Breland-Noble uses mantras. Simple phrases with powerful messages, these short sentences provide meaning and hope. “Phrases like ‘The cream always rises to the top,’ ‘Remember who you are,’ ‘You come from a long line of proud people who overcame tremendous odds,’ and ‘You are equipped with everything you need,’” are some that allow her to find footing, she said.
Lean on loved ones
Whether it’s your partner, immediate family, best friend or a wider community, nearly every therapist recommended talking to and spending time with loved ones.
“Spending time with family is important,” said Talley, who noted that he becomes even more conscious of the need for time with his wife and children when times are particularly tough.
Find something you can do
“Personally, when I feel powerless or hopeless ― usually about the state of the world as opposed to the state of my life ― I focus on what I can do,” Cole said.

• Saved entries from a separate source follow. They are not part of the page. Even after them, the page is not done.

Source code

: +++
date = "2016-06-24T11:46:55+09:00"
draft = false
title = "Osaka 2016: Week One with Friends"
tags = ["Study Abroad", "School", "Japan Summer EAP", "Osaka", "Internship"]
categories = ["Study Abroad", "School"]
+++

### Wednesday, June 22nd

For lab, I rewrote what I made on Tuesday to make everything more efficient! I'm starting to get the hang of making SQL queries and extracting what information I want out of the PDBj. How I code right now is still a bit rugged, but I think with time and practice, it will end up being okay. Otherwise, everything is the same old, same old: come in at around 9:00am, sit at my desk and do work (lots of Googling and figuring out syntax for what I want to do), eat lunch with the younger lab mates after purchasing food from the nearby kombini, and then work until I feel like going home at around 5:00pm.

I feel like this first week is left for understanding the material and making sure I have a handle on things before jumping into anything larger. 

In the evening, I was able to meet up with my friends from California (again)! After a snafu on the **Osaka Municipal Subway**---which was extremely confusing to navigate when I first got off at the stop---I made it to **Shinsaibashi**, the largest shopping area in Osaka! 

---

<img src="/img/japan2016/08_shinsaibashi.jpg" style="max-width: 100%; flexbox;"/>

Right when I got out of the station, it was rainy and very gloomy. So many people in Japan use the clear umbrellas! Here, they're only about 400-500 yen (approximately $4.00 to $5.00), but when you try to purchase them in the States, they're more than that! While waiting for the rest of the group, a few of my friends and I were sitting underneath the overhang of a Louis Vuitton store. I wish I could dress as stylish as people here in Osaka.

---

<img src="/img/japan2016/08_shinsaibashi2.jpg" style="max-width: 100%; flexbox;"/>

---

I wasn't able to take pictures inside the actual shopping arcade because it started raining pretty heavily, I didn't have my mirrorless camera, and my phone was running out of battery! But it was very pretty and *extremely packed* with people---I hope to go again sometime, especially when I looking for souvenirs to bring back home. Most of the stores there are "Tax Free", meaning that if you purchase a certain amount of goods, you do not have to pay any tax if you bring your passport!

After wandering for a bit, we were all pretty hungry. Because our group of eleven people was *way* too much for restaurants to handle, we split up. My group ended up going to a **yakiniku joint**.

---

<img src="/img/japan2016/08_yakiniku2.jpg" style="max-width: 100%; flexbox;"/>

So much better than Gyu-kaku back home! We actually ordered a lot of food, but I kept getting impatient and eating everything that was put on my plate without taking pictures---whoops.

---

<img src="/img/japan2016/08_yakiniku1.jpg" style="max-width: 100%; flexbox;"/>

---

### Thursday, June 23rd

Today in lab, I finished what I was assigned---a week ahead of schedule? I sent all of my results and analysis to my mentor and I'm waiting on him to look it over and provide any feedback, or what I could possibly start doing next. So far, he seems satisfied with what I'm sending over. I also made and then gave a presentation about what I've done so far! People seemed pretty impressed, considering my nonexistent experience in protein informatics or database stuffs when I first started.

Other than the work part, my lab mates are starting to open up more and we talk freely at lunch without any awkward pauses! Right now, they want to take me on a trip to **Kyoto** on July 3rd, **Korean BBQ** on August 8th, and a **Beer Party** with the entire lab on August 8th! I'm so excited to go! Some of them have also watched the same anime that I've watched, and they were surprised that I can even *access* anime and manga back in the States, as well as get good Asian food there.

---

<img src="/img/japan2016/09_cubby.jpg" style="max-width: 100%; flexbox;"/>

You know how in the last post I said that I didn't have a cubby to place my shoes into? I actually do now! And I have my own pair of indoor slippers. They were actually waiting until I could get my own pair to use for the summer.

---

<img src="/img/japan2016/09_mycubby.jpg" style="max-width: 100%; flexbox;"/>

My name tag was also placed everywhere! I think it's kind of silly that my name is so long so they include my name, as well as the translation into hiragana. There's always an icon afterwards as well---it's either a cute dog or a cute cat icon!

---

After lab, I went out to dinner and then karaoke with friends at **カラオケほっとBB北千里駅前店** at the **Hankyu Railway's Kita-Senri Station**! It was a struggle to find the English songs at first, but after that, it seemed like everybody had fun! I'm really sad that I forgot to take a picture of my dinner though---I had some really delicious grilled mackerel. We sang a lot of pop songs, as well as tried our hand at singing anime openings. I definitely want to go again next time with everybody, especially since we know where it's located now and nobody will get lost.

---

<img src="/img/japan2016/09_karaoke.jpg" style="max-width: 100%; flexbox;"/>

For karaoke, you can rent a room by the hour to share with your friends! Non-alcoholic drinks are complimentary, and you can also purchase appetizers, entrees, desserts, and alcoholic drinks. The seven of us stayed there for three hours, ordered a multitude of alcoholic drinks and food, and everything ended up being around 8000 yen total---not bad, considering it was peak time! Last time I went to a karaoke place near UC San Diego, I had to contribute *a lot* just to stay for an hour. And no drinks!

This can include sharing resources for people, donating to organizations that make a difference in the world, advocating for causes you care about, posting your thoughts on social media, and engaging in thoughtful conversations with others.
Another thing you can do? Take care of your basic needs. “I try to eat a little better, sleep a little better, move a little bit more, and talk with that small circle of people that help me see more clearly and accurately,” said Kevin Gilliland, a clinical psychologist based in Texas.
You do have control over something, no matter what: yourself and your actions.